> [What you need to do] Output exactly the span of lines beginning with the one that holds "<br><b><li>Core-site.xml:</b> It is" and ending with the last line of the data below.

Input for this task below:

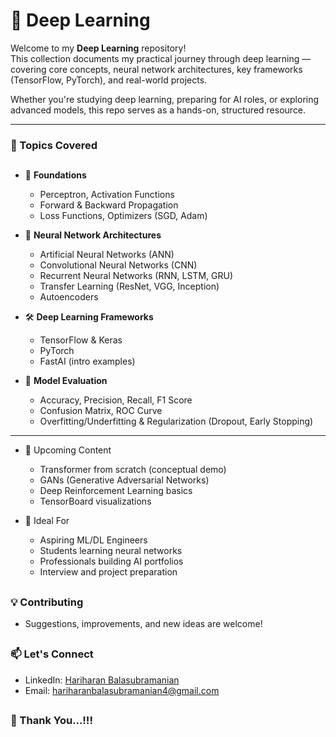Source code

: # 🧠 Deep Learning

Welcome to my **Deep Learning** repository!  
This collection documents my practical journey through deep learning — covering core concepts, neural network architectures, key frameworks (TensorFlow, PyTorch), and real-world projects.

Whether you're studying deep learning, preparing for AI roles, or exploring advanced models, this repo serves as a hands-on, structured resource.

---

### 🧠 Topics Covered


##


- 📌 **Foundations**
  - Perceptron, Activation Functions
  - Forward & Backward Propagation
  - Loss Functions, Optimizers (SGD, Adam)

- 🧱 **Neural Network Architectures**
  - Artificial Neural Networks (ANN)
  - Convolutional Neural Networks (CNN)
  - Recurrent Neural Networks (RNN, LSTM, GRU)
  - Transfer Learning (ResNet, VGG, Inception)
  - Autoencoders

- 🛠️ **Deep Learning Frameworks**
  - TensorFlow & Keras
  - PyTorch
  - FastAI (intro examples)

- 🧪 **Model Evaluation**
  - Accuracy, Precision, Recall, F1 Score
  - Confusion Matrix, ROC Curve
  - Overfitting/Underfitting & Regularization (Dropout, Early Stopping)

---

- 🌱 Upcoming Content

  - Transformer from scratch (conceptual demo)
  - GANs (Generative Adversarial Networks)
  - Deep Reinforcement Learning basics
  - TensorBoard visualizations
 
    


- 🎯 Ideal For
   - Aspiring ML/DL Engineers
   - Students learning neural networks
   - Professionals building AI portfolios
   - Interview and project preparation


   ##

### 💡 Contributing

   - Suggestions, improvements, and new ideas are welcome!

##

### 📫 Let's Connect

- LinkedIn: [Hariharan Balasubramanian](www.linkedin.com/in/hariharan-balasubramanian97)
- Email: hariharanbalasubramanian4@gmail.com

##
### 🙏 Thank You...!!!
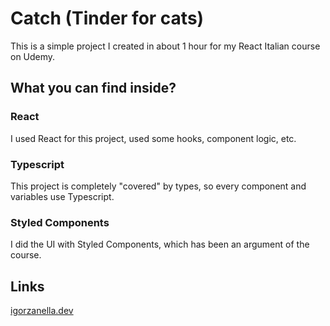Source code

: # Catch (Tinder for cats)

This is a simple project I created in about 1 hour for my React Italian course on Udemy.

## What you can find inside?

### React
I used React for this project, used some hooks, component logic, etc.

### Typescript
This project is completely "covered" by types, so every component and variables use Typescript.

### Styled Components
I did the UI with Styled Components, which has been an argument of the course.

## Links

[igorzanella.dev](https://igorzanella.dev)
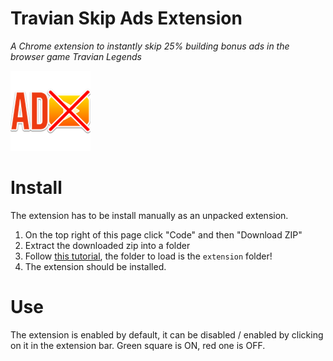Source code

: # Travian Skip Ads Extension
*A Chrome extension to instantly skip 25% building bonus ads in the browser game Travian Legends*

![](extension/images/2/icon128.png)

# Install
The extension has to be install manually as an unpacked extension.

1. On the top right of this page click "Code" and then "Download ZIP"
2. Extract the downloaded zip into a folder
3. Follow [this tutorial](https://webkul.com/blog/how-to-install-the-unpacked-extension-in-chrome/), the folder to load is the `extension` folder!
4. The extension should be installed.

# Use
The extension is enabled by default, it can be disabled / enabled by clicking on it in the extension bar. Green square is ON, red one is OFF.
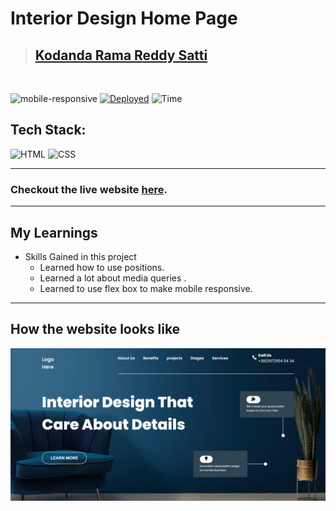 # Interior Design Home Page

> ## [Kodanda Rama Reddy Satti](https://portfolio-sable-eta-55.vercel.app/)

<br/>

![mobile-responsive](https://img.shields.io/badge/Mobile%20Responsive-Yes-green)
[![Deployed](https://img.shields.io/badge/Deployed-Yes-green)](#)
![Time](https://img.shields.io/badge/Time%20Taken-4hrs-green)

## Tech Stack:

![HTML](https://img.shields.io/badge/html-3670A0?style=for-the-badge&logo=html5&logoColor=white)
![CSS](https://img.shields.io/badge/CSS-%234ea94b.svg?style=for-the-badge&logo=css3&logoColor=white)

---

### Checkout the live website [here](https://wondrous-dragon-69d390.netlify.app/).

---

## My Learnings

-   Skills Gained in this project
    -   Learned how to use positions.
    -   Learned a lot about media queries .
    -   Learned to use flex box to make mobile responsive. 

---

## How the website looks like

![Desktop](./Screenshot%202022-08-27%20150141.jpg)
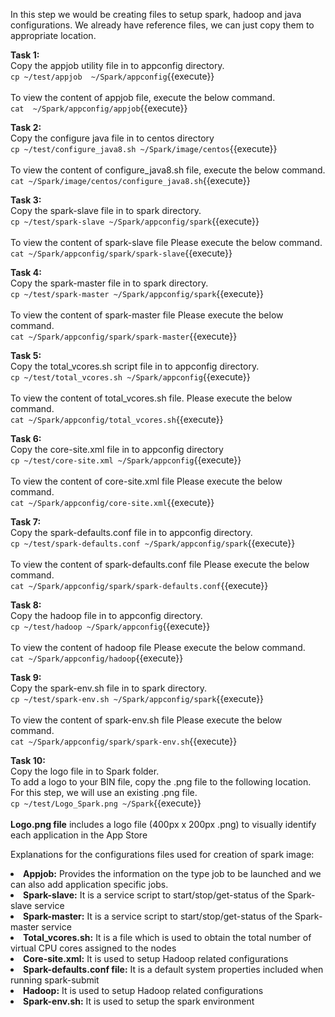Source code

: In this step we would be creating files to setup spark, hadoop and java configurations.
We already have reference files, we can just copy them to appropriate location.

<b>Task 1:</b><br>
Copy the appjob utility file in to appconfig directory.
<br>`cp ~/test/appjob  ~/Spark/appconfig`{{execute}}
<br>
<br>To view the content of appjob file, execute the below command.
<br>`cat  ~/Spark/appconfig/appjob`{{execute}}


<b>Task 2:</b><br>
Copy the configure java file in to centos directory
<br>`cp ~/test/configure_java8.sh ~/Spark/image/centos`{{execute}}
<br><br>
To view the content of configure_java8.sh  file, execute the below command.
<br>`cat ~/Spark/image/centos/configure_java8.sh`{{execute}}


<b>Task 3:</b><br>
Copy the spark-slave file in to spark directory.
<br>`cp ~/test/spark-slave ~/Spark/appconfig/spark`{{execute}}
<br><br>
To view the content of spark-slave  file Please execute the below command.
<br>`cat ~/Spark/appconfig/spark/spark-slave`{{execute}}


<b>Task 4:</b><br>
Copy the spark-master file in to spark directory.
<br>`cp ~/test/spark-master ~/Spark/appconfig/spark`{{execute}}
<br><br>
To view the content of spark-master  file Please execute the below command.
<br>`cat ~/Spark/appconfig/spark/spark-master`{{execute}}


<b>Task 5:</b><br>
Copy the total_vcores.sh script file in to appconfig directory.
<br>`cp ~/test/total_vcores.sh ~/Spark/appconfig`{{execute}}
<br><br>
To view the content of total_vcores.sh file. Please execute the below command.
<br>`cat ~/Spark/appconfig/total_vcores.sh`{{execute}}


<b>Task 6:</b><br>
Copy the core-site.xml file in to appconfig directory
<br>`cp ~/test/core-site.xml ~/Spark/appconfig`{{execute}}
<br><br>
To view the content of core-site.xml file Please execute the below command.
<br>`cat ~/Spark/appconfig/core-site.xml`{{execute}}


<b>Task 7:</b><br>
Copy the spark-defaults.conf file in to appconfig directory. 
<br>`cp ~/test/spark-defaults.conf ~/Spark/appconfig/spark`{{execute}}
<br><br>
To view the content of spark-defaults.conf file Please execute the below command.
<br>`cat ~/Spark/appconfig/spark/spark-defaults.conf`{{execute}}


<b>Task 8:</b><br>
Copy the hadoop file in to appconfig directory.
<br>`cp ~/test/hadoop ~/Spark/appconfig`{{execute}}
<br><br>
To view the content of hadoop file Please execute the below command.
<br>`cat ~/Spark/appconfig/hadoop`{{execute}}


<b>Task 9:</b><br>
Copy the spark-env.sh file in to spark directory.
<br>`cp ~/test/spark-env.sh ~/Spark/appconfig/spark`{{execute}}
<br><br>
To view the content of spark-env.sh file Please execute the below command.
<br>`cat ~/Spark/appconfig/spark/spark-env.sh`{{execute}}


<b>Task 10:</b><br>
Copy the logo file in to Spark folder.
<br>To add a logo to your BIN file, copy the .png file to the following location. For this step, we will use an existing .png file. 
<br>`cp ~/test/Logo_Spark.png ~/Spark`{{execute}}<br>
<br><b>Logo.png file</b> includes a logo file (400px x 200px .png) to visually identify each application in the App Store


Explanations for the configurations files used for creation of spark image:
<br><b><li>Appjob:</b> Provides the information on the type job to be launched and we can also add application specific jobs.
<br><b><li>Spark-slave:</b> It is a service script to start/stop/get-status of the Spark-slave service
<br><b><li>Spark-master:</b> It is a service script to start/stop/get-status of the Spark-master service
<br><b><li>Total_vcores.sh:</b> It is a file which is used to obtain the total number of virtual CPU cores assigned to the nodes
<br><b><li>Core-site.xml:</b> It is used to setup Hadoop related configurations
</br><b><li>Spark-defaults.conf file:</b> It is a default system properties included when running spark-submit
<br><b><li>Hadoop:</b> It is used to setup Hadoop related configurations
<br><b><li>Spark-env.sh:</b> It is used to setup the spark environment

End of Input for this task.

> [Answer section]
<br><b><li>Core-site.xml:</b> It is used to setup Hadoop related configurations
</br><b><li>Spark-defaults.conf file:</b> It is a default system properties included when running spark-submit
<br><b><li>Hadoop:</b> It is used to setup Hadoop related configurations
<br><b><li>Spark-env.sh:</b> It is used to setup the spark environment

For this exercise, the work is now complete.